The first considerations in choosing a voltage reference are output voltage and initial accuracy. Often overlooked, however, are the various other data-sheet parameters that can assume major importance in specific applications. The following discussion of voltage-reference basics will help you better understand the performance parameters associated with the most common voltage-reference topologies: the two-terminal shunt and the three-terminal series designs.

Two-Terminal (Shunt) Reference

As its name implies, the shunt reference operates in parallel with its load (Figure 1). It can be viewed as a voltage-controlled current sink in which the controlling voltage is applied to its input terminal. With no load applied, the shunt reference sinks just enough current so that the voltage drop across R1 produces the desired output voltage (VIN - IREFR1 = VREF). If, for example, VIN = 6.0V and the desired VREF is 5.0V, the reference IREF creates a 1.0V drop across R1. The reference then makes IREF adjustments as necessary to maintain 5.0V across its input.


Figure 1. The shunt reference is connected in parallel with its load.

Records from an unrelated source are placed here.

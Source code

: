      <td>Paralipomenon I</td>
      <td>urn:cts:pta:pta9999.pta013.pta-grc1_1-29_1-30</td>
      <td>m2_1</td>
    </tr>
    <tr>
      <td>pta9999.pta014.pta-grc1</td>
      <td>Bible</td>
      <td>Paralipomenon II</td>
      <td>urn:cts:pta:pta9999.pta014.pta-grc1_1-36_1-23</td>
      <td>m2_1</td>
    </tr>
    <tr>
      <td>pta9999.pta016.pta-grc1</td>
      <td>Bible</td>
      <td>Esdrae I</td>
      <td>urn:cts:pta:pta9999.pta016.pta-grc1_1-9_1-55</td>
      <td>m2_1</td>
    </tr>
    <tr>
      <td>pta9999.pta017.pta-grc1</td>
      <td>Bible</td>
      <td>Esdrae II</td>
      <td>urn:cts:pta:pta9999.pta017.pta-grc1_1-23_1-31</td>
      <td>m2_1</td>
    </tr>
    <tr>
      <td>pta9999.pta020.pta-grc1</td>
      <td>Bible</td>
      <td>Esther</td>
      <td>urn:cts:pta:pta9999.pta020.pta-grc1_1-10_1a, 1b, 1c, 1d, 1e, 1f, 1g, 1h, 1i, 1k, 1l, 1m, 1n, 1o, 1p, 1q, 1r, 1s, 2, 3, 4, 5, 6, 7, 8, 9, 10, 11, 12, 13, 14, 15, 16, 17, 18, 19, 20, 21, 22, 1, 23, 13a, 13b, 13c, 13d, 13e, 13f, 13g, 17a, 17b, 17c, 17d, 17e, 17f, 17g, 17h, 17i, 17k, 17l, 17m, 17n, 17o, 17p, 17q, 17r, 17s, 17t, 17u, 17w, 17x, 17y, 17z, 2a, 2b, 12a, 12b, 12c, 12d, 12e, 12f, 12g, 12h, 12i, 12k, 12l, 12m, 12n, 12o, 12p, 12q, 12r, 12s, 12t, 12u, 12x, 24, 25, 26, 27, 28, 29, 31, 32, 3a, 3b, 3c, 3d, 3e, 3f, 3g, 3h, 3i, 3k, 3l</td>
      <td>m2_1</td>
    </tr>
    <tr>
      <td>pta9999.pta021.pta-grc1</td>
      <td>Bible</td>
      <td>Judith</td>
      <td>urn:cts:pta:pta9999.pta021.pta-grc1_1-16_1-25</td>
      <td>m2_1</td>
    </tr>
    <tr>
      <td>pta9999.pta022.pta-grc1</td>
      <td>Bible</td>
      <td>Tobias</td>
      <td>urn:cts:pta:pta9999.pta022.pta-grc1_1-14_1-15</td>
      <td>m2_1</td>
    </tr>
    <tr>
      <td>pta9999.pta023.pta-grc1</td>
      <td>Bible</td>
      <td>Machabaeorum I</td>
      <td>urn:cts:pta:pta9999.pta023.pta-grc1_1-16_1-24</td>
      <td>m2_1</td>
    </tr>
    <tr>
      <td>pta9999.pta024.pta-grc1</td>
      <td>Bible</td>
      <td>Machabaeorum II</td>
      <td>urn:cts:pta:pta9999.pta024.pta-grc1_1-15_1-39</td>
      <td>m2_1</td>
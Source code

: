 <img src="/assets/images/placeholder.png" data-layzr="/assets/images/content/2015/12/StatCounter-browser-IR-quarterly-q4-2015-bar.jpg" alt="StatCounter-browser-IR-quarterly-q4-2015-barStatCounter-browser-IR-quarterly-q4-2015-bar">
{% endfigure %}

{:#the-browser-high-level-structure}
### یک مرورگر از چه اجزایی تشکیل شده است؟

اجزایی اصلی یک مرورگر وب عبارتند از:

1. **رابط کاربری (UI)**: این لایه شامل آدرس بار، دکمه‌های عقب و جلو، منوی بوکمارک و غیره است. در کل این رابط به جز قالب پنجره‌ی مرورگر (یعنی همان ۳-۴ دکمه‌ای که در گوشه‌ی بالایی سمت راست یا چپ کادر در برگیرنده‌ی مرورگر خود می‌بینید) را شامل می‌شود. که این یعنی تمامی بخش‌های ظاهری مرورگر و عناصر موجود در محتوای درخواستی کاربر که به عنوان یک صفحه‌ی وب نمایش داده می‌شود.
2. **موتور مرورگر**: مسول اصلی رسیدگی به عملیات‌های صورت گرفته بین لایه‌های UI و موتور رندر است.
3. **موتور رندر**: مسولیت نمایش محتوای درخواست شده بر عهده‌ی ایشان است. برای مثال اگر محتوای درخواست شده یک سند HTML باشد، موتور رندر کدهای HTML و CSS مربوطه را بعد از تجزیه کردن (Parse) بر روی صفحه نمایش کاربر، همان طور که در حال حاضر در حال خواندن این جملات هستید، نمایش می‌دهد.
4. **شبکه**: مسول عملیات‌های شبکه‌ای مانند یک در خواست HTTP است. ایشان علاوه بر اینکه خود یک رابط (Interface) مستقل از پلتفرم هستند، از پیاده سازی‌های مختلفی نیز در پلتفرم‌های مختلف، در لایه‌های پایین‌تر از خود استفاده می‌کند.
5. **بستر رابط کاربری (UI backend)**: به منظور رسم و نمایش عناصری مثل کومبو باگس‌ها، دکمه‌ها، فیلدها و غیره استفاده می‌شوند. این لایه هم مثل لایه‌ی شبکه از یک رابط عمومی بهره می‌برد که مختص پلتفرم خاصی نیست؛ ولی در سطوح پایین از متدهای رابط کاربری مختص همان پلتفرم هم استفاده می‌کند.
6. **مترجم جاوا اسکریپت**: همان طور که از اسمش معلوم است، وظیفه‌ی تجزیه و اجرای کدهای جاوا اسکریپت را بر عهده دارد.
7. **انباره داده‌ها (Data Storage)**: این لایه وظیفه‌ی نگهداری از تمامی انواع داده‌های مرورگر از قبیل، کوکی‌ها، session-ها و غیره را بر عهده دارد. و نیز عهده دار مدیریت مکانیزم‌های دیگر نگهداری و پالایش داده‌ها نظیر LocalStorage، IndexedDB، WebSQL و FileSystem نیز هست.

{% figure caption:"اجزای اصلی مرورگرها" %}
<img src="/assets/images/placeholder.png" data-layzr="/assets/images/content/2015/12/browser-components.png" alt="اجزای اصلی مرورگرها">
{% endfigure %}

Now apply a load to the reference. IREF no longer equals IR1, because load current (IL) produces part of the voltage drop across R1. The reference automatically reduces its sink current by the amount IL. Thus, the total current through R1 doesn't change (IREF + IL equals the original IR1). IR1 is shunted between reference and load, hence the name "shunt reference." A shunt reference regulates the output voltage by adjusting its sink current to oppose changes in load current.

Three-Terminal (Series) Reference

The series reference operates in series with its load (Figure 2). It can be viewed as a voltage-controlled resistance in which VOUT controls an internal resistance between the reference's input and output terminals. A series reference regulates by creating a voltage drop between its input and output, which is equal to the product of the load current and the controlled internal resistance. With no load applied, the series reference draws a small amount of current (IQ) through the internal resistance (R) to drop a voltage between input and output necessary to produce the correct VOUT.

Figure 2. A series reference (its regulating part) is connected in series with its load.

As load current increases, the reference maintains the desired output voltage by changing R as required to produce the correct drop between input and output. Applying Ohm's Law, one notes that to maintain a constant drop between input and output, R must decrease as IOUT increases.